Input Block Start

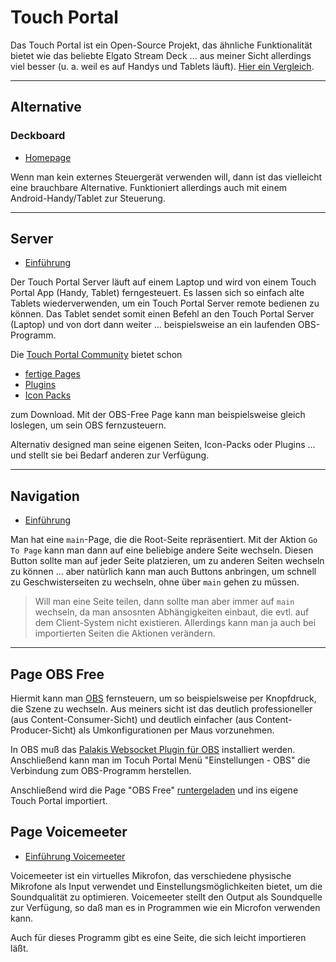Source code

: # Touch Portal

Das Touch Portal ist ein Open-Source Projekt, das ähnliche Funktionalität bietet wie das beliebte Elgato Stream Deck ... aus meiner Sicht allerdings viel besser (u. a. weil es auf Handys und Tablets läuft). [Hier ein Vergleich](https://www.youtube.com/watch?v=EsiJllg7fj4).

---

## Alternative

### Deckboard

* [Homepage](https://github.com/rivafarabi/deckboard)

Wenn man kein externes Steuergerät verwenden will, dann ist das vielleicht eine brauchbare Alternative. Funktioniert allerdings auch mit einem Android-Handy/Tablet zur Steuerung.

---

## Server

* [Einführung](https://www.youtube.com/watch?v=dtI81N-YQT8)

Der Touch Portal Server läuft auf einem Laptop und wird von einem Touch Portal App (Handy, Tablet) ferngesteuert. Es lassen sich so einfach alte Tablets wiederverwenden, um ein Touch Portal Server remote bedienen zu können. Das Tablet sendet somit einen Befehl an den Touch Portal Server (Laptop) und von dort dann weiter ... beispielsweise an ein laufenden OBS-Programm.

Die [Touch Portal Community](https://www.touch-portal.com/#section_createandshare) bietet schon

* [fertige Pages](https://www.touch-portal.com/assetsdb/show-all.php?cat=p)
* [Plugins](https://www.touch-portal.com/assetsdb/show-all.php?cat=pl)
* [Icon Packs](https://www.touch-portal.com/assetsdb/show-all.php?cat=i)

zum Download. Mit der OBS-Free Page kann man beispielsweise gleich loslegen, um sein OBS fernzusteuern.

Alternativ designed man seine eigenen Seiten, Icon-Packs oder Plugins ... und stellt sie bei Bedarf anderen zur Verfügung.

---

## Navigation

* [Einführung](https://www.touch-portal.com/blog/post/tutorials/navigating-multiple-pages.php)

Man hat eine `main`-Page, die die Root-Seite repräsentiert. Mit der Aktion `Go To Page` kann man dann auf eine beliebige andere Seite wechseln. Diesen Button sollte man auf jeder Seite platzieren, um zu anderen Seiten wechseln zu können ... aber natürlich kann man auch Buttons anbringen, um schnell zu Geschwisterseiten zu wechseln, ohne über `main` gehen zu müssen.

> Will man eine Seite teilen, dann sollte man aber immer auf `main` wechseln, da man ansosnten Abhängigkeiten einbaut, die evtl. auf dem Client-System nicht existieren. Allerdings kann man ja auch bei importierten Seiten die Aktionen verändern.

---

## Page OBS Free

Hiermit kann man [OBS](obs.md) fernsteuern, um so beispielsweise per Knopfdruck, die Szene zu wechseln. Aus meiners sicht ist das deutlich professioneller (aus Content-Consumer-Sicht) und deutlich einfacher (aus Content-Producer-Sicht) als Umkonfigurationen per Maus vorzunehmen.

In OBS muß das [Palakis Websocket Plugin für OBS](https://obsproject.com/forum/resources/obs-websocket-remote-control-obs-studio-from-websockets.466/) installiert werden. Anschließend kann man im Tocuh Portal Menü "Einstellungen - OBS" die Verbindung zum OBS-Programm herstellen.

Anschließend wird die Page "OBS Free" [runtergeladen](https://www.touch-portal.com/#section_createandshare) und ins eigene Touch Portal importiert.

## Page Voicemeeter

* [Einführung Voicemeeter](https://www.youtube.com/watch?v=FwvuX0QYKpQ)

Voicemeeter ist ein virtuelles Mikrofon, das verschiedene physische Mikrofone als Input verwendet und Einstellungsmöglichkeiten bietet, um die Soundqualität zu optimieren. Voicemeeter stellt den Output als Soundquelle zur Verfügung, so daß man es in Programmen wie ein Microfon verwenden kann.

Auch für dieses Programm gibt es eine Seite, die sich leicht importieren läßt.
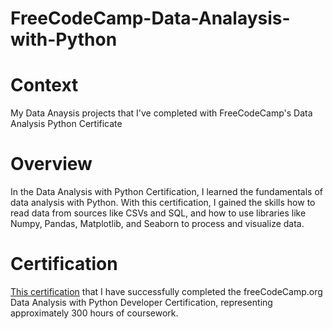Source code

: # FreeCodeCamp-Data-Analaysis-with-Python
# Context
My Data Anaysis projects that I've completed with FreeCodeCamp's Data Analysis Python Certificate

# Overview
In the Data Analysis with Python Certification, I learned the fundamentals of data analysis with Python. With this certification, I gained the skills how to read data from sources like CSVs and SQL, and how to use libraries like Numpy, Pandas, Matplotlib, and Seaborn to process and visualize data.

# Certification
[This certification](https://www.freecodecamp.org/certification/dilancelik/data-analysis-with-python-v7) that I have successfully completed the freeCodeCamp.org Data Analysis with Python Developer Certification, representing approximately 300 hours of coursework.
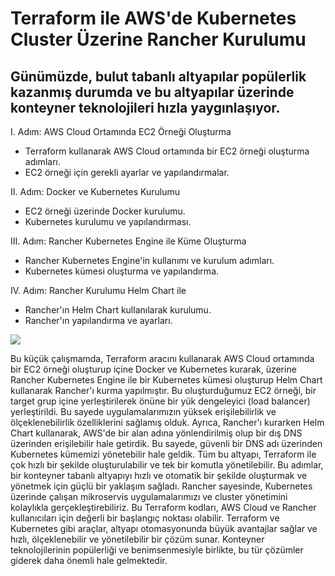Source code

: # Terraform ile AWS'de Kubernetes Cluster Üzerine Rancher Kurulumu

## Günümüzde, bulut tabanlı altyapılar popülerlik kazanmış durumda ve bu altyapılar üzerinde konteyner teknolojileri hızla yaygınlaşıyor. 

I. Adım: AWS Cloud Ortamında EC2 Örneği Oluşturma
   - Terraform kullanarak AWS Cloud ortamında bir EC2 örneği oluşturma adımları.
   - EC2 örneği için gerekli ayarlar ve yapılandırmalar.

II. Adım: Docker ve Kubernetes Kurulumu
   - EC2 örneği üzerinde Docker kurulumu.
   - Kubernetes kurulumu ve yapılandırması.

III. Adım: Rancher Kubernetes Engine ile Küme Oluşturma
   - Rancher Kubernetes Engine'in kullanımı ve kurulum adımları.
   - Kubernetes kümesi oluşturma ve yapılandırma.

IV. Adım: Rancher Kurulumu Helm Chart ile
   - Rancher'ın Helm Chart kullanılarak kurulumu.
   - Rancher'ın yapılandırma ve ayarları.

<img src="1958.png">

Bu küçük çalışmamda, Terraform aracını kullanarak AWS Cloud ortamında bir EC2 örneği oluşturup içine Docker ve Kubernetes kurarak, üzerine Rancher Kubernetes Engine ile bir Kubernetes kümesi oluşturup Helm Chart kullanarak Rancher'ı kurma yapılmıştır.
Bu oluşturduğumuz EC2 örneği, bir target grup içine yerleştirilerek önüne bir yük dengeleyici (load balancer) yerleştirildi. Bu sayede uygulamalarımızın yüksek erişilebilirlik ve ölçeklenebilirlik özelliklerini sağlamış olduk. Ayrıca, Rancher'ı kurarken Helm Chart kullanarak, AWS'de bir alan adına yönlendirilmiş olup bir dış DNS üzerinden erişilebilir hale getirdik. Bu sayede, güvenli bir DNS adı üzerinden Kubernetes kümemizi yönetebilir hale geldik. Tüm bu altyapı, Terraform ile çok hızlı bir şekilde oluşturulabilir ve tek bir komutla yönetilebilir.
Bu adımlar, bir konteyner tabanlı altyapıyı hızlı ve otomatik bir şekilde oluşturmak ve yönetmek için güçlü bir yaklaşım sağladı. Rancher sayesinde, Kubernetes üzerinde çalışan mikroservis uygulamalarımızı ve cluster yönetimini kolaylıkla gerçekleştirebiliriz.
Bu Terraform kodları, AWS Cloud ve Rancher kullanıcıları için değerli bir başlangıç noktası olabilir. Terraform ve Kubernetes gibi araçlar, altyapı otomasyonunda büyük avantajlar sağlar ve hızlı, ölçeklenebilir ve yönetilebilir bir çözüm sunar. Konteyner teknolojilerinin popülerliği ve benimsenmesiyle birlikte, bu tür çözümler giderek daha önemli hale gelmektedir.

Input Block End

■ **Problem requirements**
Please repeat the lines above exactly, beginning with the line that contains "Bu oluşturduğumuz EC2" and ending with the final one.

■ **Solution to this task**
Bu oluşturduğumuz EC2 örneği, bir target grup içine yerleştirilerek önüne bir yük dengeleyici (load balancer) yerleştirildi. Bu sayede uygulamalarımızın yüksek erişilebilirlik ve ölçeklenebilirlik özelliklerini sağlamış olduk. Ayrıca, Rancher'ı kurarken Helm Chart kullanarak, AWS'de bir alan adına yönlendirilmiş olup bir dış DNS üzerinden erişilebilir hale getirdik. Bu sayede, güvenli bir DNS adı üzerinden Kubernetes kümemizi yönetebilir hale geldik. Tüm bu altyapı, Terraform ile çok hızlı bir şekilde oluşturulabilir ve tek bir komutla yönetilebilir.
Bu adımlar, bir konteyner tabanlı altyapıyı hızlı ve otomatik bir şekilde oluşturmak ve yönetmek için güçlü bir yaklaşım sağladı. Rancher sayesinde, Kubernetes üzerinde çalışan mikroservis uygulamalarımızı ve cluster yönetimini kolaylıkla gerçekleştirebiliriz.
Bu Terraform kodları, AWS Cloud ve Rancher kullanıcıları için değerli bir başlangıç noktası olabilir. Terraform ve Kubernetes gibi araçlar, altyapı otomasyonunda büyük avantajlar sağlar ve hızlı, ölçeklenebilir ve yönetilebilir bir çözüm sunar. Konteyner teknolojilerinin popülerliği ve benimsenmesiyle birlikte, bu tür çözümler giderek daha önemli hale gelmektedir.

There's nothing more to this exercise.